[346] “Arauco Domado,” Comedias, Tom. XX., Madrid, 1629. The scene is laid about 1560; but the play is intended as a compliment to the living son of the conqueror. In the Dedication to him, Lope asserts it to be a true history; but there is, of course, much invention mingled with it, especially in the parts that do honor to the Spaniards. Among its personages is the author of the “Araucana,” Alonso de Ercilla, who comes upon the stage beating a drum. Another and earlier play of Lope may be compared with the “Arauco”; I mean “Los Guanches de Tenerife” (Comedias, Tom. X., Madrid, 1620, f. 128). It is on the similar subject of the conquest of the Canary Islands, in the time of Ferdinand and Isabella, and, as in the “Arauco Domado,” the natives occupy much of the canvas.

[347] “La Santa Liga,” Comedias, Tom. XV., Madrid, 1621.

[348] “El Valiente Cespedes,” Comedias, Tom. XX., Madrid, 1629. This notice is specially given to the reader by Lope, out of tenderness to the reputation of Doña María de Cespedes, who does not appear in the play with all the dignity which those who, in Lope’s time, claimed to be descended from her might exact at his hands.

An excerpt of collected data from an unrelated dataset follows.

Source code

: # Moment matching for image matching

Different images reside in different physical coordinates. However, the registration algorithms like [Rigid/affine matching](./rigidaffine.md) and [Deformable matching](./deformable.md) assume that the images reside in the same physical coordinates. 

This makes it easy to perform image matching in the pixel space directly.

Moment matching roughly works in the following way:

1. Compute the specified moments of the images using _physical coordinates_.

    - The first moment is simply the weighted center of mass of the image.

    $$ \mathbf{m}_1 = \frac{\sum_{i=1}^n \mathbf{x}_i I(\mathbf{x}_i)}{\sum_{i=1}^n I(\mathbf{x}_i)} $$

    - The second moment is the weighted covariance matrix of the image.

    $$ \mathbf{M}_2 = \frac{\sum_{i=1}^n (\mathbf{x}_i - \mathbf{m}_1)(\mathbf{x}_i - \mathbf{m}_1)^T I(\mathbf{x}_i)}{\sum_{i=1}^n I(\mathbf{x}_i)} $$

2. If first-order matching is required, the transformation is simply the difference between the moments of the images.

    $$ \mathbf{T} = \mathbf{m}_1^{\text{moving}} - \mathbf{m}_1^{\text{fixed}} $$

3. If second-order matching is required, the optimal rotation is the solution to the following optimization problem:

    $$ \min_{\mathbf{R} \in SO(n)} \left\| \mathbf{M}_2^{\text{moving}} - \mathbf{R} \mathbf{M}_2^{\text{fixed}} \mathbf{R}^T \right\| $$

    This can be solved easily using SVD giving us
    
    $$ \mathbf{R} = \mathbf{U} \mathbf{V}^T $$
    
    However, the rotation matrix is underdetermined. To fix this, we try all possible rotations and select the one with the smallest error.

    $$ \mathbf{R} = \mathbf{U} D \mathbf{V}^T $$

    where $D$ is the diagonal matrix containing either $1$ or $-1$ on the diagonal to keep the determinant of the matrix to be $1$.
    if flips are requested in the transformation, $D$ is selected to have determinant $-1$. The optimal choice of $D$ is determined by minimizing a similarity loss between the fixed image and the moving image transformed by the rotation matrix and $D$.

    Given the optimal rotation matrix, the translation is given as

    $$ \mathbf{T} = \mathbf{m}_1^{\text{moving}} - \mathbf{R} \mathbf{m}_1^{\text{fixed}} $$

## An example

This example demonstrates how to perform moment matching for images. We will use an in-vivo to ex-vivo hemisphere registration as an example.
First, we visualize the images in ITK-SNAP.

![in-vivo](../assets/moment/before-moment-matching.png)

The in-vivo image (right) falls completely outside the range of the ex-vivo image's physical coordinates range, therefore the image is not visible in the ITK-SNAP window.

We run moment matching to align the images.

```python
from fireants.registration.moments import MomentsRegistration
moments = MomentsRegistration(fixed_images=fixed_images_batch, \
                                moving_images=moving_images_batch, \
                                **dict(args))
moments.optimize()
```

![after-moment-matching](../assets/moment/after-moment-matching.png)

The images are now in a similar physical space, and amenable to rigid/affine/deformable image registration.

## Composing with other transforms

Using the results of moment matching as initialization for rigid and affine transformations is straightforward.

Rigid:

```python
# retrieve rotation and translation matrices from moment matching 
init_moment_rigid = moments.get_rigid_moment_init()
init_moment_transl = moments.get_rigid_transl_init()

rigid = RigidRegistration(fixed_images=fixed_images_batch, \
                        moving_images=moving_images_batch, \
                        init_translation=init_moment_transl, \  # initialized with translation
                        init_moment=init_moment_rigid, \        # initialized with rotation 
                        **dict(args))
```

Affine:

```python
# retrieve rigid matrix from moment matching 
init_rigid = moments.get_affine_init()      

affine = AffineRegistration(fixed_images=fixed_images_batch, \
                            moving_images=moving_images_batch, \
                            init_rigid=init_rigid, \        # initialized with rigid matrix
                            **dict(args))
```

[349] In “Roma Abrasada,” Acto II. f. 89, already noticed, ante, p. 193.

[350] Jornada II. of “Exemplo Mayor de la Desdicha, y Capitan Belisario”; not in the collection of Lope’s plays, and though often printed separately as his, and inserted as such on Lord Holland’s list, it is published in the old and curious collection entitled “Comedias de Diferentes Autores,” (4to, Tom. XXV., Zaragoza, 1633), as the work of Montalvan, both he and Lope being then alive.

[351] “Contra Valor no hay Desdicha.” Like the last, it has been often reprinted. It begins with the romantic account of Cyrus’s exposure to death, in consequence of his grandfather’s dream, and ends with a battle and his victory over Astyages and all his enemies.

[352] We occasionally meet with the phrase comedias de ruido; but it does not mean a class of plays separated from the others by different rules of composition. It refers to the machinery used in their exhibition; so that comedias de capa y espada, and especially comedias de santos, which often demanded a large apparatus, were not unfrequently comedias de ruido. In the same way, comedias de apariencias were plays demanding much scenery and scene-shifting.

[353] “La Moza de Cantaro” and “La Esclava de su Galan” have continued to be favorites down to our own times. The first was printed at London, not many years ago, and the last at Paris, in Ochoa’s collection, 1838, 8vo, and at Bielefeld, in that of Schütz, 1840, 8vo.

[354] Comedias, Tom. VI., Madrid, 1615, ff. 101, etc. It may be worth notice, that the character of Mendo is like that of Camacho in the Second Part of Don Quixote, which was first printed in the same year, 1615. The resemblance between the two, however, is not very strong, and I dare say is wholly accidental.